JPH0657379A - Non-magnetic steel with excellent hot workability and corrosion resistance - Google Patents

Abstract

(57) [Summary] [Object] The present invention relates to a low-cost non-magnetic steel having good hot workability and excellent in corrosion resistance and SCC resistance. [Structure] C: 0.01 to 0.80%, Si: 0.01
~ 2.50%, Mn: 9-32%, Cr: 0.1-1
4.5%, Ni: 0.10 to 8.0%, N: 0.001
~ 0.50%, including Al: 0.001 to 0.20%,
If necessary, one or more of Mo, W, Co, Cu, Nb, Ti and V may be Mo + W + Co + Cu = 0.01.
-4.0%, Nb + Ti + V = 0.01-1.5%, and Ca: 0.001-0.02%, with the balance being a high Mn non-magnetic steel composed of unavoidable impurities, with an austenitic stainless steel as the inner layer. A non-magnetic steel material characterized by hot-rolling a cast multi-layer cast slab having as a surface layer. [Effect] A non-magnetic steel material having excellent corrosion resistance can be manufactured at a good yield and at a low cost, and the application range of the non-magnetic structural member is expanded.

Description

Detailed Description of the Invention

[0001]

BACKGROUND OF THE INVENTION 1. Field of the Invention The present invention relates to a low-cost non-magnetic steel having good hot workability and excellent corrosion resistance and SCC resistance.

[0002]

2. Description of the Related Art High Mn non-magnetic steel is superior in austenite phase stability to austenitic stainless steel. The austenitic stainless steel has an austenitic ferromagnetic α '
It transforms to the martensitic phase and increases the magnetic permeability. on the other hand,
In the high Mn non-magnetic steel, the austenite phase transforms to the non-magnetic ε-martensite phase even when a work strain is applied, so that the magnetic permeability remains extremely low and does not change. Therefore, high Mn
Since steel exhibits a stable austenite structure,
It is attracting attention in fields requiring extremely low magnetic permeability, such as magnetic levitation high-speed railways and nuclear fusion experimental reactors.
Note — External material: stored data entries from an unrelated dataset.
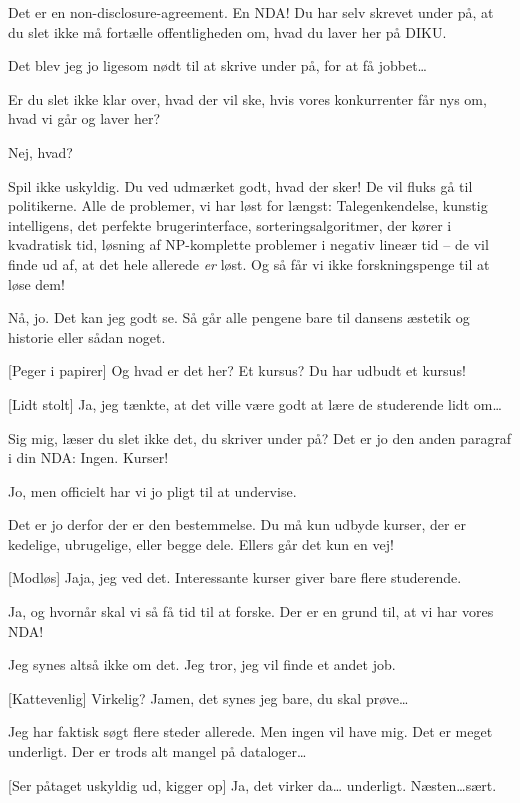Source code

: \documentclass[a4paper,11pt]{article}
\begin{document}
\begin{sketch}
 Det er en non-disclosure-agreement. En NDA! Du har selv skrevet
under på, at du slet ikke må fortælle offentligheden om, hvad du laver her på
DIKU.

 Det blev jeg jo ligesom nødt til at skrive under på, for at få
jobbet\ldots

 Er du slet ikke klar over, hvad der vil ske, hvis vores konkurrenter
får nys om, hvad vi går og laver her?

 Nej, hvad?

 Spil ikke uskyldig. Du ved udmærket godt, hvad der sker! De vil
fluks gå til politikerne. Alle de problemer, vi har løst for længst:
Talegenkendelse, kunstig intelligens,
det perfekte brugerinterface, sorteringsalgoritmer, der kører i kvadratisk
tid, løsning af NP-komplette problemer i negativ lineær tid -- de vil finde ud
af, at det hele allerede \emph{er} løst. Og så får vi ikke forskningspenge til
at løse dem!

 Nå, jo. Det kan jeg godt se. Så går alle pengene bare til dansens
æstetik og historie eller sådan noget.

[Peger i papirer] Og hvad er det her? Et kursus? Du har udbudt et
kursus!

[Lidt stolt] Ja, jeg tænkte, at det ville være godt at lære de
studerende lidt om\ldots

 Sig mig, læser du slet ikke det, du skriver under på? Det er jo den
anden paragraf i din NDA: Ingen. Kurser!

 Jo, men officielt har vi jo pligt til at undervise.

 Det er jo derfor der er den bestemmelse. Du må kun udbyde kurser,
der er kedelige, ubrugelige, eller begge dele. Ellers går det kun en vej!

[Modløs] Jaja, jeg ved det. Interessante kurser giver bare flere
studerende.

 Ja, og hvornår skal vi så få tid til at forske. Der er en grund til,
at vi har vores NDA!

 Jeg synes altså ikke om det. Jeg tror, jeg vil finde et andet job.

[Kattevenlig] Virkelig? Jamen, det synes jeg bare, du skal
prøve\ldots

 Jeg har faktisk søgt flere steder allerede. Men ingen vil have
mig. Det er meget underligt. Der er trods alt mangel på dataloger\ldots

[Ser påtaget uskyldig ud, kigger op] Ja, det virker da\ldots 
underligt. Næsten\ldots  sært.


\end{sketch}
\end{document}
In addition, since it is cheaper than austenitic stainless steel, it can be expected to be widely used in the future as a non-magnetic structural member for industrial and consumer use.

However, since the high Mn steel has a completely austenitic structure up to room temperature after the completion of solidification, the hot workability is extremely poor. Therefore, although the raw material cost is lower than that of the austenitic stainless steel, the manufacturing yield is low and the manufacturing cost is increased. Further, the high Mn steel reduces the amount of Cr as much as possible for the purpose of reducing the raw material cost and has almost no corrosion resistance. Moreover, the austenite structure is also inferior in SCC resistance. In view of the above, high Mn steel has not been widely used in the present situation although it has excellent non-magnetism.

[0004]

Therefore, it has been desired to develop a non-magnetic material having good hot workability, excellent corrosion resistance and SCC resistance, and low manufacturing cost. The present invention provides a non-magnetic steel excellent in hot workability and corrosion resistance at low cost in order to meet such a demand.

[0005]

DISCLOSURE OF THE INVENTION The present inventors have noticed that austenitic stainless steel has extremely excellent corrosion resistance as well as good hot workability, and has a problem in corrosion resistance and hot workability. The present invention has been accomplished with the aim of casting an austenitic stainless steel on the surface of a high Mn non-magnetic steel.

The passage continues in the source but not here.